| Medicine,
not disease, killing vultures !
New Delhi, June
18, 2003 : A commonly used pain killer may
be the cause behind the large scale decline of vultures
in the sub-continent.
At
the ‘Sixth World Conference on Birds of Prey’,
Dr. Lindsay Oaks of the Washington State University,
shared with participating members the results of his
study during the last two weeks. Like other researchers,
he too had been looking for any virus or bacteria attacks
and any other disease pathogen that could have been
responsible for these deaths. Poisonous chemicals, pesticides,
metals etc. also had been tested but this too proved
to be a shot in the dark. It was then that Dr. Oaks
tried to move his research in a different direction
and started studying the food being consumed by the
vultures. The American toxicologist made inquiries about
the medicines being given to cattle and buffalos in
India.

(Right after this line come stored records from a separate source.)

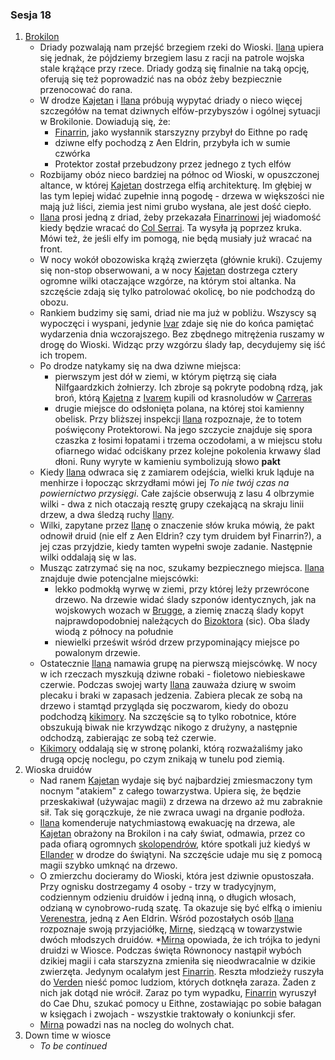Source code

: ### Sesja 18
1. [Brokilon](#l_brokilon)
	* Driady pozwalają nam przejść brzegiem rzeki do Wioski. [Ilana](#p_ilana) upiera się jednak, że pójdziemy brzegiem lasu z racji na patrole wojska stale krążące przy rzece. Driady godzą się finalnie na taką opcję, oferują się też poprowadzić nas na obóz żeby bezpiecznie przenocować do rana. 
	* W drodze [Kajetan](#p_kajetan) i [Ilana](#p_ilana) próbują wypytać driady o nieco więcej szczegółów na temat dziwnych elfów-przybyszów i ogólnej sytuacji w Brokilonie. Dowiadują się, że:
		* [Finarrin](#p_finarrin), jako wysłannik starszyzny przybył do Eithne po radę
		* dziwne elfy pochodzą z Aen Eldrin, przybyła ich w sumie czwórka
		* Protektor został przebudzony przez jednego z tych elfów
	* Rozbijamy obóz nieco bardziej na północ od Wioski, w opuszczonej altance, w której [Kajetan](#p_kajetan) dostrzega elfią architekturę. Im głębiej w las tym lepiej widać zupełnie inną pogodę - drzewa w większości nie mają już liści, ziemia jest nimi grubo wysłana, ale jest dość ciepło.
	* [Ilana](#p_ilana) prosi jedną z driad, żeby przekazała [Finarrinowi](#p_finarrin) jej wiadomość kiedy będzie wracać do [Col Serrai](#l_col_serrai). Ta wysyła ją poprzez kruka. Mówi też, że jeśli elfy im pomogą, nie będą musiały już wracać na front.
	* W nocy wokół obozowiska krążą zwierzęta (głównie kruki). Czujemy się non-stop obserwowani, a w nocy [Kajetan](#p_kajetan) dostrzega cztery ogromne wilki otaczające wzgórze, na którym stoi altanka. Na szczęście zdają się tylko patrolować okolicę, bo nie podchodzą do obozu.
	* Rankiem budzimy się sami, driad nie ma już w pobliżu. Wszyscy są wypoczęci i wyspani, jedynie [Ivar](#p_ivar) zdaje się nie do końca pamiętać wydarzenia dnia wczorajszego. Bez zbędnego mitrężenia ruszamy w drogę do Wioski. Widząc przy wzgórzu ślady łap, decydujemy się iść ich tropem.
	* Po drodze natykamy się na dwa dziwne miejsca:
		* pierwszym jest dół w ziemi, w którym piętrzą się ciała Nilfgaardzkich żołnierzy. Ich zbroje są pokryte podobną rdzą, jak broń, którą [Kajetna](#p_kajetan) z [Ivarem](#p_ivar) kupili od krasnoludów w [Carreras](#l_carreras)
		* drugie miejsce do odsłonięta polana, na której stoi kamienny obelisk. Przy bliższej inspekcji [Ilana](#p_ilana) rozpoznaje, że to totem poświęcony Protektorowi. Na jego szczycie znajduje się spora czaszka z łosimi łopatami i trzema oczodołami, a w miejscu stołu ofiarnego widać odciśkany przez kolejne pokolenia krwawy ślad dłoni. Runy wyryte w kamieniu symbolizują słowo **pakt**
	* Kiedy [Ilana](#p_ilana) odwraca się z zamiarem odejścia, wielki kruk ląduje na menhirze i łopocząc skrzydłami mówi jej *To nie twój czas na powiernictwo przysięgi*. Całe zajście obserwują z lasu 4 olbrzymie wilki - dwa z nich otaczają resztę grupy czekającą na skraju linii drzew, a dwa śledzą ruchy [Ilany](#p_ilana).
	* Wilki, zapytane przez [Ilanę](#p_ilana) o znaczenie słów kruka mówią, że pakt odnowił druid (nie elf z Aen Eldrin? czy tym druidem był Finarrin?), a jej czas przyjdzie, kiedy tamten wypełni swoje zadanie. Następnie wilki oddalają się w las.
	* Musząc zatrzymać się na noc, szukamy bezpiecznego miejsca. [Ilana](#p_ilana) znajduje dwie potencjalne miejscówki:
		* lekko podmokłą wyrwę w ziemi, przy której leży przewrócone drzewo. Na drzewie widać ślady szponów identycznych, jak na wojskowych wozach w [Brugge](#l_brugge), a ziemię znaczą ślady kopyt najprawdopodobniej należących do [Bizoktora](#b_bizoktor) (sic). Oba ślady wiodą z północy na południe
		* niewielki prześwit wśród drzew przypominający miejsce po powalonym drzewie.
	* Ostatecznie [Ilana](#p_ilana) namawia grupę na pierwszą miejscówkę. W nocy w ich rzeczach myszkują dziwne robaki - fioletowo niebieskawe czerwie. Podczas swojej warty [Ilana](#p_ilana) zauważa dziurę w swoim plecaku i braki w zapasach jedzenia. Zabiera plecak ze sobą na drzewo i stamtąd przygląda się poczwarom, kiedy do obozu podchodzą [kikimory](#b_kikimora). Na szczęście są to tylko robotnice, które obszukują biwak nie krzywdząc nikogo z drużyny, a następnie odchodzą, zabierając ze sobą też czerwie.
	* [Kikimory](#b_kikimora) oddalają się w stronę polanki, którą rozważaliśmy jako drugą opcję noclegu, po czym znikają w tunelu pod ziemią.
2. Wioska druidów
	* Nad ranem [Kajetan](#p_kajetan) wydaje się być najbardziej zmiesmaczony tym nocnym "atakiem" z całego towarzystwa. Upiera się, że będzie przeskakiwał (używajac magii) z drzewa na drzewo aż mu zabraknie sił. Tak się gorączkuje, że nie zwraca uwagi na drganie podłoża.
	* [Ilana](#p_ilana) komenderuje natychmiastową ewakuację na drzewa, ale [Kajetan](#p_kajetan) obrażony na Brokilon i na cały świat, odmawia, przez co pada ofiarą ogromnych [skolopendrów](#b_stonoga), które spotkali już kiedyś w [Ellander](#l_ellander) w drodze do świątyni. Na szczęście udaje mu się z pomocą magii szybko umknąć na drzewo.
	* O zmierzchu docieramy do Wioski, która jest dziwnie opustoszała. Przy ognisku dostrzegamy 4 osoby - trzy w tradycyjnym, codziennym odzieniu druidów i jedną inną, o długich włosach, odzianą w cynobrowo-rudą szatę. Ta okazuje się być elfką o imieniu [Verenestra](#p_verenestra), jedną z Aen Eldrin. Wśród pozostałych osób [Ilana](#p_ilana) rozpoznaje swoją przyjaciółkę, [Mirnę](#p_mirna), siedzącą w towarzystwie dwóch młodszych druidów. 
	*[Mirna](#p_mirna) opowiada, że ich trójka to jedyni druidzi w Wiosce. Podczas święta Równonocy nastąpił wybóch dzikiej magii i cała starszyzna zmieniła się nieodwracalnie w dzikie zwierzęta. Jedynym ocalałym jest [Finarrin](#p_finarrin). Reszta młodzieży ruszyła do [Verden](#l_verden) nieść pomoc ludziom, których dotknęła zaraza. Żaden z nich jak dotąd nie wrócił. Zaraz po tym wypadku, [Finarrin](#p_finarrin) wyruszył do Cae Dhu, szukać pomocy u Eithne, zostawiając po sobie bałagan w księgach i zwojach - wszystkie traktowały o koniunkcji sfer.
	* [Mirna](#p_mirna) powadzi nas na nocleg do wolnych chat.
3. Down time w wiosce
	* *To be continued*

He located a drug called Diclofenac, a medicine
commonly used in India and Pakistan as a pain-reliever
and an anti-inflammatory remedy for humans and animals.

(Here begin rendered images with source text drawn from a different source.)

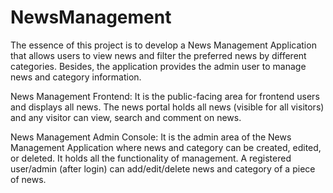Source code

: # NewsManagement
The essence of this project is to develop a News Management Application that allows users to view news and filter the preferred news by different categories. Besides, the application provides the admin user to manage news and category information.

News Management Frontend: It is the public-facing area for frontend users and displays
all news. The news portal holds all news (visible for all visitors) and any visitor can view,
search and comment on news.

News Management Admin Console: It is the admin area of the News Management
Application where news and category can be created, edited, or deleted. It holds all the
functionality of management. A registered user/admin (after login) can add/edit/delete
news and category of a piece of news.
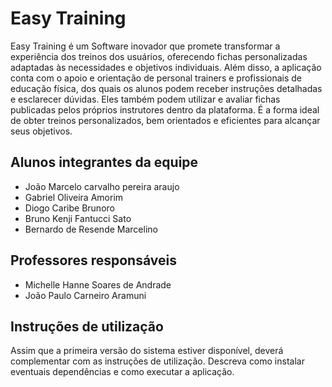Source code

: # Easy Training

Easy Training é um Software inovador que promete transformar a experiência dos treinos dos usuários, oferecendo fichas personalizadas adaptadas às necessidades e objetivos individuais. Além disso, a aplicação conta com o apoio e orientação de personal trainers e profissionais de educação física, dos quais os alunos podem receber instruções detalhadas e esclarecer dúvidas. Eles também podem utilizar e avaliar fichas publicadas pelos próprios instrutores dentro da plataforma. É a forma ideal de obter treinos personalizados, bem orientados e eficientes para alcançar seus objetivos.

## Alunos integrantes da equipe

* João Marcelo carvalho pereira araujo
* Gabriel Oliveira Amorim
* Diogo Caribe Brunoro
* Bruno Kenji Fantucci Sato
* Bernardo de Resende Marcelino

## Professores responsáveis

* Michelle Hanne Soares de Andrade 
* João Paulo Carneiro Aramuni

## Instruções de utilização

Assim que a primeira versão do sistema estiver disponível, deverá complementar com as instruções de utilização. Descreva como instalar eventuais dependências e como executar a aplicação.
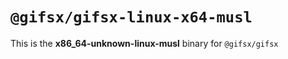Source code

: # `@gifsx/gifsx-linux-x64-musl`

This is the **x86_64-unknown-linux-musl** binary for `@gifsx/gifsx`

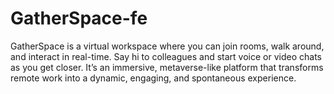 # GatherSpace-fe
GatherSpace is a virtual workspace where you can join rooms, walk around, and interact in real-time. Say hi to colleagues and start voice or video chats as you get closer. It’s an immersive, metaverse-like platform that transforms remote work into a dynamic, engaging, and spontaneous experience.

He found, to his surprise, that tissue samples of 23
vultures that had died of gout symptoms contained Diclofenac
as against those that had no trace of the drug and had
died of other causes. In yet another experiment, tissues
from a dead vulture (whose tissues contained Diclofenac)
were fed to other vultures and they too died in some
time.
Dr. Oaks, whose work
in Pakistan has been supported by the Peregrine Fund,
seems to have come to the conclusion that since sick
cattle and buffalos in India are usually treated with
Diclofenac, it is their meat, which when fed to the
vultures, acts as poison.
He has also stated
that this drug is not used for livestock in USA or Europe
but is used so liberally by people by traces of it have
been found in surface waters of natural water bodies.
Some of the other popular names the drug is known by
are Diclovet, Combiflam, Voveran, Dicloran MS and Winofit.